Saved entries:
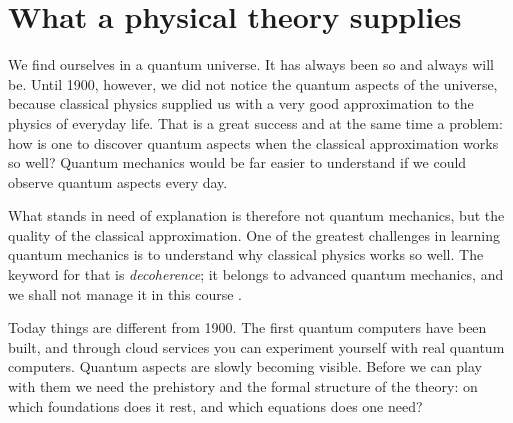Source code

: %

\chapter{What a physical theory supplies}\label{c00}

We find ourselves in a quantum universe. It has always been so and always will be. Until
1900, however, we did not notice the quantum aspects of the universe, because classical
physics supplied us with a very good approximation to the physics of everyday life. That is
a great success and at the same time a problem: how is one to discover quantum aspects when
the classical approximation works so well? Quantum mechanics would be far easier to
understand if we could observe quantum aspects every day.

What stands in need of explanation is therefore not quantum mechanics, but the quality of
the classical approximation. One of the greatest challenges in learning quantum mechanics is
to understand why classical physics works so well. The keyword for that is
\emph{decoherence}; it belongs to advanced quantum mechanics, and we shall not manage it in
this course .

Today things are different from 1900. The first quantum computers have been built, and
through cloud services you can experiment yourself with real quantum computers. Quantum aspects are slowly becoming visible. Before we can play with them we need
the prehistory and the formal structure of the theory: on which foundations does it rest,
and which equations does one need?

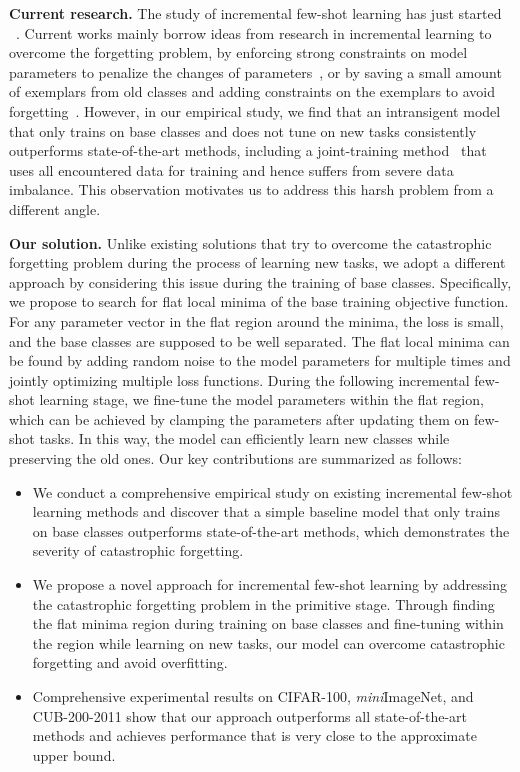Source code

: \documentclass{article}
\begin{document}
\textbf{Current research.} The study of incremental few-shot learning has just started
 ~\citep{TOPIC, ren2019incremental, zhao2006mgsvf,cheraghian2021semantic,IDLVQC, FSLL,zhang2021few}. Current works mainly borrow ideas from research in incremental learning to overcome the  forgetting problem, by enforcing strong constraints on model parameters to penalize the changes of parameters~\citep{FSLL,kirkpatrick2017overcoming,zenke2017continual}, or by saving a small amount of exemplars from old classes and adding constraints on the exemplars to avoid forgetting~\citep{icarl,NCM,castro2018end}. However, in our empirical study, we find that an intransigent model that only trains on base classes and does not tune on new tasks consistently outperforms state-of-the-art methods, including a joint-training method~\citep{TOPIC} that uses all encountered data for training and hence suffers from severe data imbalance. This observation motivates us to address this harsh problem from a different angle.

\textbf{Our solution.} Unlike existing solutions that try to overcome the catastrophic forgetting problem during the process of learning new tasks, we adopt a different approach by considering this issue during the training of base classes. Specifically, we propose to search for flat local minima of the base training objective function. For any parameter vector in the flat region around the minima, the loss is small, and the base classes are supposed to be well separated. The flat local minima can be found by adding random noise to the model parameters for multiple times and jointly optimizing multiple loss functions. During the following incremental few-shot learning stage, we fine-tune the model parameters within the flat region, which can be achieved by clamping the parameters after updating them on few-shot tasks. In this way, the model can efficiently learn new classes while preserving the old ones. Our key contributions are summarized as follows:


\begin{itemize}

\item We conduct a comprehensive empirical study on existing incremental few-shot learning methods and discover that a simple baseline model that only trains on base classes outperforms state-of-the-art methods, which demonstrates the severity of catastrophic forgetting.

\item We propose a novel approach for incremental few-shot learning by addressing the catastrophic forgetting problem in the primitive stage. Through finding the flat minima region during training on base classes and fine-tuning within the region while learning on new tasks, our model can overcome catastrophic forgetting and avoid overfitting.

\item Comprehensive experimental results on CIFAR-100, \emph{mini}ImageNet, and CUB-200-2011 show that our approach outperforms all state-of-the-art methods and achieves performance that is very close to the approximate upper bound.
\end{itemize} 
\end{document}
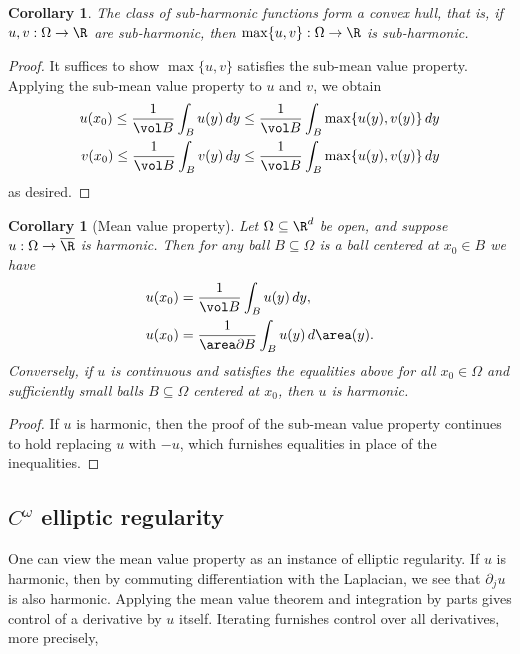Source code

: \documentclass[reqno]{amsart}
\newtheorem{corollary}[theorem]{Corollary}
\theoremstyle{definition}
\theoremstyle{remark}
\begin{document}
\begin{corollary}
	The class of sub-harmonic functions form a convex hull, that is, if $u, v : \Omega \to \R$ are sub-harmonic, then $\max \{ u, v \} : \Omega \to \R$ is sub-harmonic. 
\end{corollary}

\begin{proof}
	It suffices to show $\max \{u, v \}$ satisfies the sub-mean value property. Applying the sub-mean value property to $u$ and $v$, we obtain
		\begin{align*}
			 u(x_0) \leq \frac{1}{\vol B} \int_B u(y) \, dy \leq \frac{1}{\vol B} \int_B \max \{u(y), v(y) \} \, dy \\
			v(x_0) \leq \frac{1}{\vol B} \int_B v(y) \, dy \leq \frac{1}{\vol B} \int_B \max \{u(y), v(y) \} \, dy 
		\end{align*} 
	as desired. 	
\end{proof}

\begin{corollary}[Mean value property]
	Let $\Omega \subseteq \R^d$ be open, and suppose $u : \Omega \to \overline \R$ is harmonic. Then for any ball $B \subseteq \Omega$ is a ball centered at $x_0 \in B$ we have
		\begin{align*}
			u(x_0) 
				&= \frac{1}{\vol B} \int_B u(y) \, dy, \\
			u(x_0)
				&= \frac{1}{\area \partial B} \int_B u(y) \, d \area(y).
		\end{align*}
	Conversely, if $u$ is continuous and satisfies the equalities above for all $x_0 \in \Omega$ and sufficiently small balls $B \subseteq \Omega$ centered at $x_0$, then $u$ is harmonic.
\end{corollary}	

\begin{proof}
	If $u$ is harmonic, then the proof of the sub-mean value property continues to hold replacing $u$ with $-u$, which furnishes equalities in place of the inequalities. 
\end{proof}

\subsection{$C^\omega$ elliptic regularity}

One can view the mean value property as an instance of elliptic regularity. If $u$ is harmonic, then by commuting differentiation with the Laplacian, we see that $\partial_j u$ is also harmonic. Applying the mean value theorem and integration by parts gives control of a derivative by $u$ itself. Iterating furnishes control over all derivatives, more precisely,
\end{document}
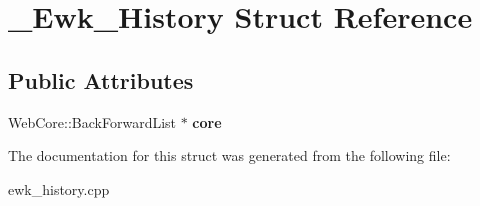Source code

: \hypertarget{struct__Ewk__History}{\section{\+\_\+\+Ewk\+\_\+\+History Struct Reference}
\label{struct__Ewk__History}
}
\subsection*{Public Attributes}
\begin{DoxyCompactItemize}
\item 
\hypertarget{struct__Ewk__History_af3790bbd947b3c75d7d001568761d70c}{Web\+Core\+::\+Back\+Forward\+List $\ast$ {\bfseries core}}\label{struct__Ewk__History_af3790bbd947b3c75d7d001568761d70c}

\end{DoxyCompactItemize}


The documentation for this struct was generated from the following file\+:\begin{DoxyCompactItemize}
\item 
ewk\+\_\+history.\+cpp\end{DoxyCompactItemize}
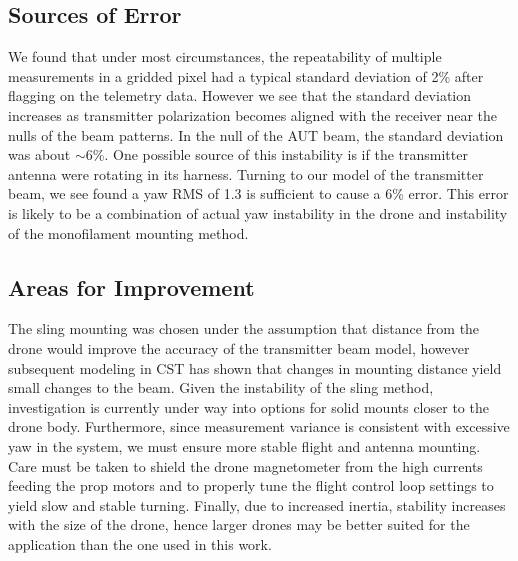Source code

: \documentclass[preprint2,numberedappendix,tighten,twocolappendix]{aastex6}
\begin{document}
\subsection{Sources of Error}

We found that under most circumstances, the repeatability of multiple measurements in a gridded pixel had a typical standard deviation of 2\% after flagging on the telemetry data. However we see that the standard deviation increases as transmitter polarization becomes aligned with the receiver near the nulls of the beam patterns. In the null of the AUT beam, the standard deviation was about $\sim$6\%. One possible source of this instability is if the transmitter antenna were rotating in its harness. Turning to our model of the transmitter beam, we see found a yaw RMS of  1.3\arcdeg{} is sufficient to cause a 6\% error. This error is likely to be a combination of actual yaw instability in the drone and instability of the monofilament mounting method. 


\subsection{Areas for Improvement}

The sling mounting was chosen under the assumption that distance from the drone would improve the accuracy of the transmitter beam model, however subsequent modeling in CST has shown that changes in mounting distance yield small changes to the beam.  Given the instability of the sling method, investigation is currently under way into options for solid mounts closer to the drone body.  Furthermore, since measurement variance is consistent with excessive yaw in the system, we must ensure more stable flight and antenna mounting. Care must be taken to shield the drone magnetometer from the high currents feeding the prop motors and to properly tune the flight control loop settings to yield slow and stable turning.   Finally, due to increased inertia, stability increases with the size of the drone, hence larger drones may be better suited for the application than the one used in this work.
\end{document}

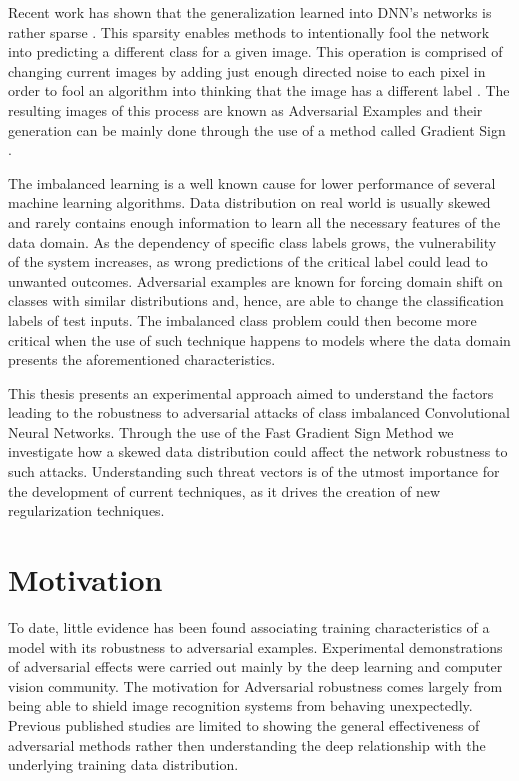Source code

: Recent work has shown that the generalization learned into DNN's networks is rather sparse \cite{goodfellow2016}. This sparsity enables methods to intentionally fool the network into predicting a different class for a given image. This operation is comprised of changing current images by adding just enough directed noise to each pixel in order to fool an algorithm into thinking that the image has a different label \cite{goodfellow2014}\cite{papernot2016transf}\cite{goodfellow2016}\cite{szegedy2013}. The resulting images of this process are known as Adversarial Examples and their generation can be mainly done through the use of a method called Gradient Sign \cite{goodfellow2014}.

The imbalanced learning is a well known cause for lower performance of several machine learning algorithms. Data distribution on real world is usually skewed and rarely contains enough information to learn all the necessary features of the data domain. As the dependency of specific class labels grows, the vulnerability of the system increases, as wrong predictions of the critical label could lead to unwanted outcomes. Adversarial examples are known for forcing domain shift on classes with similar distributions and, hence, are able to change the classification labels of test inputs. The imbalanced class problem could then become more critical when the use of such technique happens to models where the data domain presents the aforementioned characteristics.

This thesis presents an experimental approach aimed to understand the factors leading to the robustness to adversarial attacks of  class imbalanced Convolutional Neural Networks. Through the use of the Fast Gradient Sign Method we investigate how a skewed data distribution could affect the network robustness to such attacks. Understanding such threat vectors is of the utmost importance for the development of current techniques, as it drives the creation of new regularization techniques.


\section{Motivation}

To date, little evidence has been found associating training characteristics of a model with its robustness to adversarial examples. Experimental demonstrations of adversarial effects were carried out mainly by the deep learning and computer vision community. The motivation for Adversarial robustness comes largely from being able to shield image recognition systems from behaving unexpectedly. Previous published studies are limited to showing the general effectiveness of adversarial methods rather then understanding the deep relationship with the underlying training data distribution.

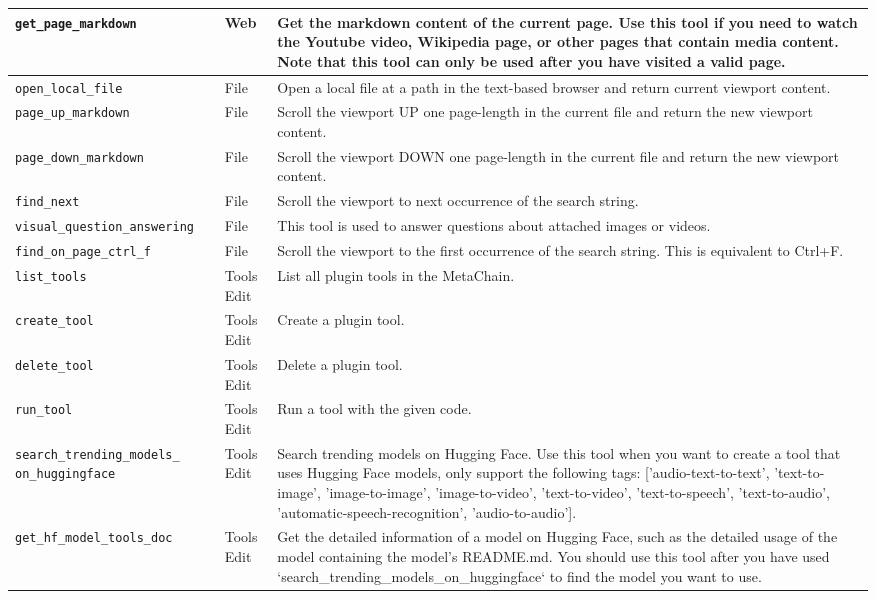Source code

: \begin{longtable}{p{4.8cm}|p{1.5cm}|p{6.5cm}}
 \midrule
\texttt{get\_page\_markdown} & Web & Get the markdown content of the current page. Use this tool if you need to watch the Youtube video, Wikipedia page, or other pages that contain media content. Note that this tool can only be used after you have visited a valid page. \\
\midrule
\texttt{open\_local\_file} & File & Open a local file at a path in the text-based browser and return current viewport content. \\
\midrule
\texttt{page\_up\_markdown} & File & Scroll the viewport UP one page-length in the current file and return the new viewport content. \\
\midrule
\texttt{page\_down\_markdown} & File & Scroll the viewport DOWN one page-length in the current file and return the new viewport content. \\
\midrule
\texttt{find\_next} & File & Scroll the viewport to next occurrence of the search string. \\
\midrule
\texttt{visual\_question\_answering} & File & This tool is used to answer questions about attached images or videos. \\
\midrule
\texttt{find\_on\_page\_ctrl\_f} & File & Scroll the viewport to the first occurrence of the search string. This is equivalent to Ctrl+F. \\
\midrule
\texttt{list\_tools} & Tools Edit & List all plugin tools in the MetaChain. \\
\midrule
\texttt{create\_tool} & Tools Edit & Create a plugin tool. \\
\midrule
\texttt{delete\_tool} & Tools Edit & Delete a plugin tool. \\
\midrule
\texttt{run\_tool} & Tools Edit & Run a tool with the given code. \\
\midrule
\texttt{search\_trending\_models\_} \texttt{on\_huggingface} & Tools Edit & Search trending models on Hugging Face. Use this tool when you want to create a tool that uses Hugging Face models, only support the following tags: ['audio-text-to-text', 'text-to-image', 'image-to-image', 'image-to-video', 'text-to-video', 'text-to-speech', 'text-to-audio', 'automatic-speech-recognition', 'audio-to-audio']. \\
\midrule
\texttt{get\_hf\_model\_tools\_doc} & Tools Edit & Get the detailed information of a model on Hugging Face, such as the detailed usage of the model containing the model's README.md. You should use this tool after you have used `search\_trending\_models\_on\_huggingface` to find the model you want to use. \\

\end{longtable}
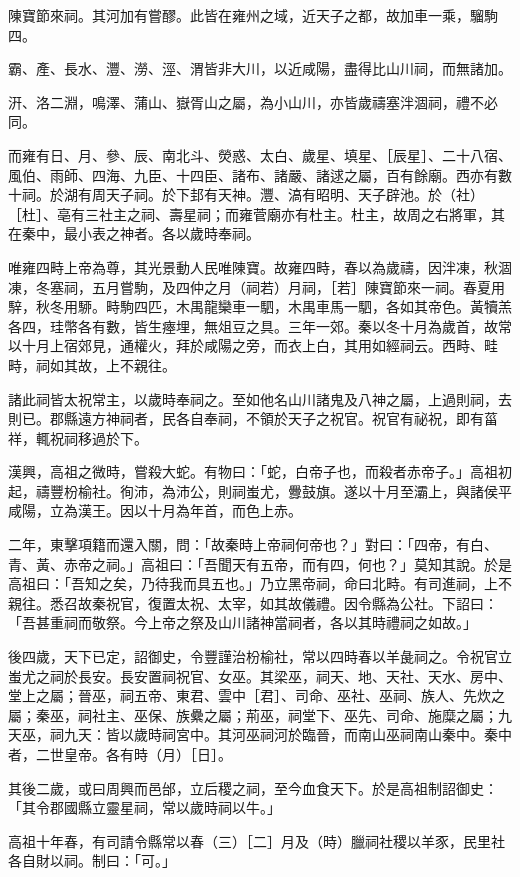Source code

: \begin{pinyinscope}
陳寶節來祠。其河加有嘗醪。此皆在雍州之域，近天子之都，故加車一乘，騮駒四。

霸、產、長水、灃、澇、涇、渭皆非大川，以近咸陽，盡得比山川祠，而無諸加。

汧、洛二淵，鳴澤、蒲山、嶽胥山之屬，為小山川，亦皆歲禱塞泮涸祠，禮不必同。

而雍有日、月、參、辰、南北斗、熒惑、太白、歲星、填星、［辰星］、二十八宿、風伯、雨師、四海、九臣、十四臣、諸布、諸嚴、諸逑之屬，百有餘廟。西亦有數十祠。於湖有周天子祠。於下邽有天神。灃、滈有昭明、天子辟池。於（社）［杜］、亳有三社主之祠、壽星祠；而雍菅廟亦有杜主。杜主，故周之右將軍，其在秦中，最小表之神者。各以歲時奉祠。

唯雍四畤上帝為尊，其光景動人民唯陳寶。故雍四畤，春以為歲禱，因泮凍，秋涸凍，冬塞祠，五月嘗駒，及四仲之月（祠若）月祠，［若］陳寶節來一祠。春夏用騂，秋冬用駵。畤駒四匹，木禺龍欒車一駟，木禺車馬一駟，各如其帝色。黃犢羔各四，珪幣各有數，皆生瘞埋，無俎豆之具。三年一郊。秦以冬十月為歲首，故常以十月上宿郊見，通權火，拜於咸陽之旁，而衣上白，其用如經祠云。西畤、畦畤，祠如其故，上不親往。

諸此祠皆太祝常主，以歲時奉祠之。至如他名山川諸鬼及八神之屬，上過則祠，去則已。郡縣遠方神祠者，民各自奉祠，不領於天子之祝官。祝官有祕祝，即有菑祥，輒祝祠移過於下。

漢興，高祖之微時，嘗殺大蛇。有物曰：「蛇，白帝子也，而殺者赤帝子。」高祖初起，禱豐枌榆社。徇沛，為沛公，則祠蚩尤，釁鼓旗。遂以十月至灞上，與諸侯平咸陽，立為漢王。因以十月為年首，而色上赤。

二年，東擊項籍而還入關，問：「故秦時上帝祠何帝也？」對曰：「四帝，有白、青、黃、赤帝之祠。」高祖曰：「吾聞天有五帝，而有四，何也？」莫知其說。於是高祖曰：「吾知之矣，乃待我而具五也。」乃立黑帝祠，命曰北畤。有司進祠，上不親往。悉召故秦祝官，復置太祝、太宰，如其故儀禮。因令縣為公社。下詔曰：「吾甚重祠而敬祭。今上帝之祭及山川諸神當祠者，各以其時禮祠之如故。」

後四歲，天下已定，詔御史，令豐謹治枌榆社，常以四時春以羊彘祠之。令祝官立蚩尤之祠於長安。長安置祠祝官、女巫。其梁巫，祠天、地、天社、天水、房中、堂上之屬；晉巫，祠五帝、東君、雲中［君］、司命、巫社、巫祠、族人、先炊之屬；秦巫，祠社主、巫保、族纍之屬；荊巫，祠堂下、巫先、司命、施糜之屬；九天巫，祠九天：皆以歲時祠宮中。其河巫祠河於臨晉，而南山巫祠南山秦中。秦中者，二世皇帝。各有時（月）［日］。

其後二歲，或曰周興而邑邰，立后稷之祠，至今血食天下。於是高祖制詔御史：「其令郡國縣立靈星祠，常以歲時祠以牛。」

高祖十年春，有司請令縣常以春（三）［二］月及（時）臘祠社稷以羊豕，民里社各自財以祠。制曰：「可。」


\end{pinyinscope}
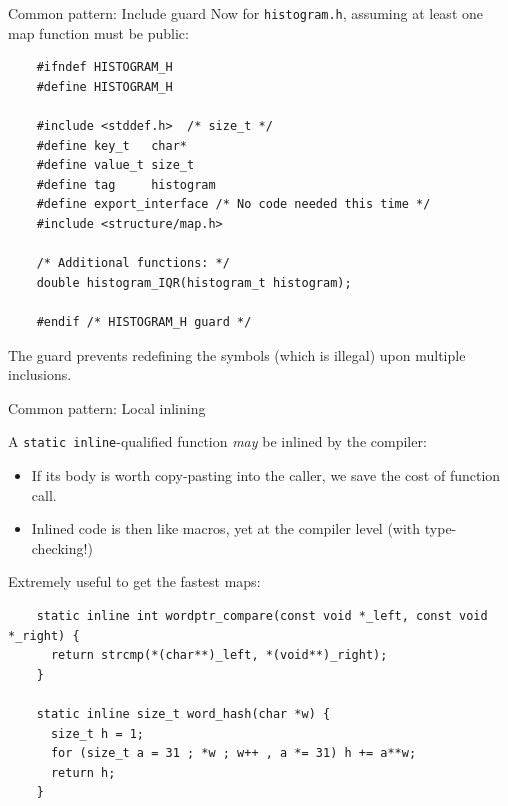 \begin{frame}[fragile]{Common pattern: Include guard}
  Now for \lstinline{histogram.h}, assuming at least one map function must be public:
  \begin{lstlisting}
    #ifndef HISTOGRAM_H
    #define HISTOGRAM_H

    #include <stddef.h>  /* size_t */
    #define key_t   char*
    #define value_t size_t
    #define tag     histogram
    #define export_interface /* No code needed this time */
    #include <structure/map.h>

    /* Additional functions: */
    double histogram_IQR(histogram_t histogram);
    
    #endif /* HISTOGRAM_H guard */
  \end{lstlisting}

  The guard prevents redefining the symbols (which is illegal) upon multiple inclusions.

\end{frame}

\begin{frame}[fragile]{Common pattern: Local inlining}

  A \lstinline{static inline}-qualified function {\em may} be inlined by the compiler:

  \begin{itemize}
  \item If its body is worth copy-pasting into the caller, we save the cost of function call.
  \item Inlined code is then like macros, yet at the compiler level (with type-checking!)
  \end{itemize}

  Extremely useful to get the fastest maps:

  \begin{lstlisting}
    static inline int wordptr_compare(const void *_left, const void *_right) {
      return strcmp(*(char**)_left, *(void**)_right);
    }
    
    static inline size_t word_hash(char *w) {
      size_t h = 1;
      for (size_t a = 31 ; *w ; w++ , a *= 31) h += a**w;
      return h;
    }
  \end{lstlisting}
  
\end{frame}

*TASK REQUIREMENTS*
Please reproduce the entries above exactly, from their first line to the line holding "has just started" inclusive, and nothing else; the pictures stay out.

*EXERCISE ANSWER*
Source code

: %

\chapter{What a physical theory supplies}\label{c00}

We find ourselves in a quantum universe. It has always been so and always will be. Until
1900, however, we did not notice the quantum aspects of the universe, because classical
physics supplied us with a very good approximation to the physics of everyday life. That is
a great success and at the same time a problem: how is one to discover quantum aspects when
the classical approximation works so well? Quantum mechanics would be far easier to
understand if we could observe quantum aspects every day.

What stands in need of explanation is therefore not quantum mechanics, but the quality of
the classical approximation. One of the greatest challenges in learning quantum mechanics is
to understand why classical physics works so well. The keyword for that is
\emph{decoherence}; it belongs to advanced quantum mechanics, and we shall not manage it in
this course .

Today things are different from 1900. The first quantum computers have been built, and
through cloud services you can experiment yourself with real quantum computers. Quantum aspects are slowly becoming visible. Before we can play with them we need
the prehistory and the formal structure of the theory: on which foundations does it rest,
and which equations does one need?

Source code

: \documentclass{article}
\begin{document}
\textbf{Current research.} The study of incremental few-shot learning has just started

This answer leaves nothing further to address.